Welke melders moeten we dan toepassen?

De rookmelders die we voor woonfuncties moeten gebruiken, voldoen allemaal aan NEN-EN 14604 en zijn voorzien van een CE-markering. Voor woonfuncties vanaf 2003 stelt NEN 2555 hier bovenop nog enkele andere aanvullende eisen. Zo dient een rookmelder aangesloten te zijn op de 230 Volt voorziening van de woning, van een back-up batterij voorzien te zijn, met elkaar gekoppeld te kunnen worden om ervoor te zorgen dat in het hele huis het geluidsniveau voldoende is, en dient de melder een optische rookmelder te zijn.
Deze extra eisen gelden dus niet voor rookmelders die per 1 juli verplicht worden in de bestaande bouw. Dit introduceert echter een nieuw probleem, namelijk het gebruik van ionisatie rookmelders. Deze voldoen aan NEN-EN 14604 en mogen dus gewoon worden toegepast. Met als gevolg dat wanneer de melders vervangen worden er een milieuprobleem kan ontstaan, als deze melders in de restafvalstroom terecht gaan komen. Ook het koppelen van de melders is niet verplicht, maar wel een aanrader. Zeker in grotere woningen, omdat je anders het alarmsignaal niet overal kunt horen.

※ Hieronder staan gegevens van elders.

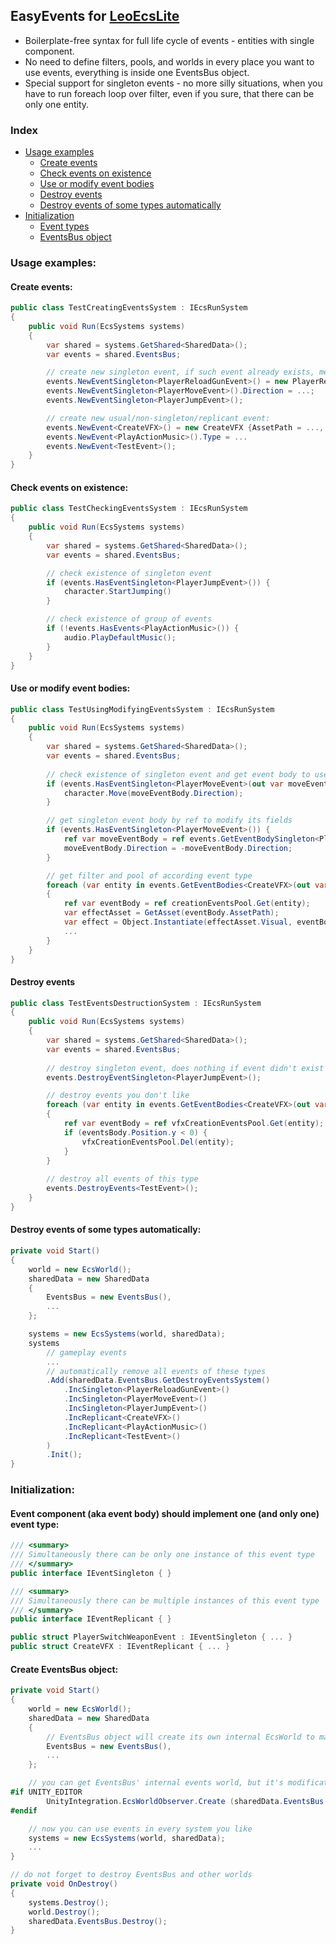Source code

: ## EasyEvents for [LeoEcsLite](https://github.com/Leopotam/ecslite)
* Boilerplate-free syntax for full life cycle of events - entities with single component.  
* No need to define filters, pools, and worlds in every place you want to use events, everything is inside one EventsBus object.  
* Special support for singleton events - no more silly situations, when you have to run foreach loop over filter, even if you sure, that there can be only one entity.
### Index
* [Usage examples](#usage-examples)
    * [Create events](#create-events)  
    * [Check events on existence](#check-events-on-existence)  
    * [Use or modify event bodies](#use-or-modify-event-bodies)  
    * [Destroy events](#destroy-events)  
    * [Destroy events of some types automatically](#destroy-events-of-some-types-automatically)  
* [Initialization](#initialization)  
    * [Event types](#event-component-aka-event-body-should-implement-one-and-only-one-event-type)
    * [EventsBus object](#create-eventsbus-object)
### Usage examples:
#### Create events:
```c#
public class TestCreatingEventsSystem : IEcsRunSystem
{
    public void Run(EcsSystems systems)
    {
        var shared = systems.GetShared<SharedData>();
        var events = shared.EventsBus;

        // create new singleton event, if such event already exists, method returns body of existing one
        events.NewEventSingleton<PlayerReloadGunEvent>() = new PlayerReloadGunEvent {NextMag = ..., IsFastReload = ...};
        events.NewEventSingleton<PlayerMoveEvent>().Direction = ...; 
        events.NewEventSingleton<PlayerJumpEvent>();

        // create new usual/non-singleton/replicant event:
        events.NewEvent<CreateVFX>() = new CreateVFX {AssetPath = ..., Parent = ..., Position = ..., Orientation = ...};
        events.NewEvent<PlayActionMusic>().Type = ...
        events.NewEvent<TestEvent>();
    }
}
```
#### Check events on existence:
```c#
public class TestCheckingEventsSystem : IEcsRunSystem
{
    public void Run(EcsSystems systems)
    {
        var shared = systems.GetShared<SharedData>();
        var events = shared.EventsBus;

        // check existence of singleton event
        if (events.HasEventSingleton<PlayerJumpEvent>()) {
            character.StartJumping()
        }

        // check existence of group of events
        if (!events.HasEvents<PlayActionMusic>()) {
            audio.PlayDefaultMusic();
        }
    }
}
```
#### Use or modify event bodies:
```c#
public class TestUsingModifyingEventsSystem : IEcsRunSystem
{
    public void Run(EcsSystems systems)
    {
        var shared = systems.GetShared<SharedData>();
        var events = shared.EventsBus;
        
        // check existence of singleton event and get event body to use (method returns by value - C# limitation)
        if (events.HasEventSingleton<PlayerMoveEvent>(out var moveEventBody)) {
            character.Move(moveEventBody.Direction);
        }

        // get singleton event body by ref to modify its fields
        if (events.HasEventSingleton<PlayerMoveEvent>()) {
            ref var moveEventBody = ref events.GetEventBodySingleton<PlayerMoveEvent>();
            moveEventBody.Direction = -moveEventBody.Direction;
        }

        // get filter and pool of according event type
        foreach (var entity in events.GetEventBodies<CreateVFX>(out var creationEventsPool))
        {
            ref var eventBody = ref creationEventsPool.Get(entity);
            var effectAsset = GetAsset(eventBody.AssetPath);
            var effect = Object.Instantiate(effectAsset.Visual, eventBody.Position, eventBody.Orientation, eventBody.Parent);
            ...
        }
    }
}
```
#### Destroy events
```c#
public class TestEventsDestructionSystem : IEcsRunSystem
{
    public void Run(EcsSystems systems)
    {
        var shared = systems.GetShared<SharedData>();
        var events = shared.EventsBus;
        
        // destroy singleton event, does nothing if event didn't exist in the first place
        events.DestroyEventSingleton<PlayerJumpEvent>();

        // destroy events you don't like
        foreach (var entity in events.GetEventBodies<CreateVFX>(out var vfxCreationEventsPool))
        {
            ref var eventBody = ref vfxCreationEventsPool.Get(entity);
            if (eventsBody.Position.y < 0) {
                vfxCreationEventsPool.Del(entity);
            }
        }
        
        // destroy all events of this type
        events.DestroyEvents<TestEvent>();
    }
}
```
#### Destroy events of some types automatically:
```c#
private void Start()
{
    world = new EcsWorld();
    sharedData = new SharedData
    {
        EventsBus = new EventsBus(),
        ...
    };

    systems = new EcsSystems(world, sharedData);
    systems
        // gameplay events
        ...
        // automatically remove all events of these types
        .Add(sharedData.EventsBus.GetDestroyEventsSystem()
            .IncSingleton<PlayerReloadGunEvent>()
            .IncSingleton<PlayerMoveEvent>()
            .IncSingleton<PlayerJumpEvent>()
            .IncReplicant<CreateVFX>()
            .IncReplicant<PlayActionMusic>()
            .IncReplicant<TestEvent>()
        )
        .Init();
}
```
### Initialization:
#### Event component (aka event body) should implement one (and only one) event type:
```c#
/// <summary>
/// Simultaneously there can be only one instance of this event type
/// </summary>
public interface IEventSingleton { }

/// <summary>
/// Simultaneously there can be multiple instances of this event type
/// </summary>
public interface IEventReplicant { }
```
```c#
public struct PlayerSwitchWeaponEvent : IEventSingleton { ... }
public struct CreateVFX : IEventReplicant { ... }
```
#### Create EventsBus object:
```c#
private void Start()
{
    world = new EcsWorld();
    sharedData = new SharedData
    {
        // EventsBus object will create its own internal EcsWorld to manage events
        EventsBus = new EventsBus(),
        ...
    };

    // you can get EventsBus' internal events world, but it's modification is not safe
#if UNITY_EDITOR
        UnityIntegration.EcsWorldObserver.Create (sharedData.EventsBus.GetEventsWorld());
#endif  

    // now you can use events in every system you like
    systems = new EcsSystems(world, sharedData);
    ...
}

// do not forget to destroy EventsBus and other worlds
private void OnDestroy()
{
    systems.Destroy();
    world.Destroy();
    sharedData.EventsBus.Destroy();
}
```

Behalve rookmelders zijn er ook andere soorten melders op de markt. Deze kun je als aanvulling op de verplichte rookmelders natuurlijk altijd gebruiken. Denk hierbij bijvoorbeeld aan een koolmonoxidemelder die je bij je cv-installatie of ander verbrandingstoestel kunt ophangen. Mocht er door een defect aan zo’n toestel koolmonoxide vrijkomen, dan merk je daar helemaal niets van, maar koolmonoxide is erg gevaarlijk. Verder kun je ook hittemelders krijgen die je kunt toepassen waar rookmelders onnodige meldingen geven, zoals in de keuken of in de garage.
Projectierichtlijnen
Het projecteren van rookmelders voor de bestaande bouw, zoals in lid 6 van het Bouwbesluit staat, wijkt af van de projectie-eis beschreven in lid 1 van artikel 6.21. Lid 6 schrijft voor dat minimaal op iedere bouwlaag een rookmelder geplaatst moet worden, ook als je maar een éénkamerwoning hebt en je verblijfsruimte direct grenst aan de uitgang van de woning. Verder moet een besloten ruimte waardoor een vluchtroute voert tussen de uitgang van de verblijfsruimte en de uitgang van de woonfunctie voorzien zijn van een rookmelder. Stel dat je vanuit je slaapkamer via de trap naar de voordeur moet vluchten, dan moet er boven in de trappenhal een rookmelder geplaatst worden. De slaapkamer is de verblijfsruimte en de trappenhal is de besloten ruimte waardoor de vluchtroute voert.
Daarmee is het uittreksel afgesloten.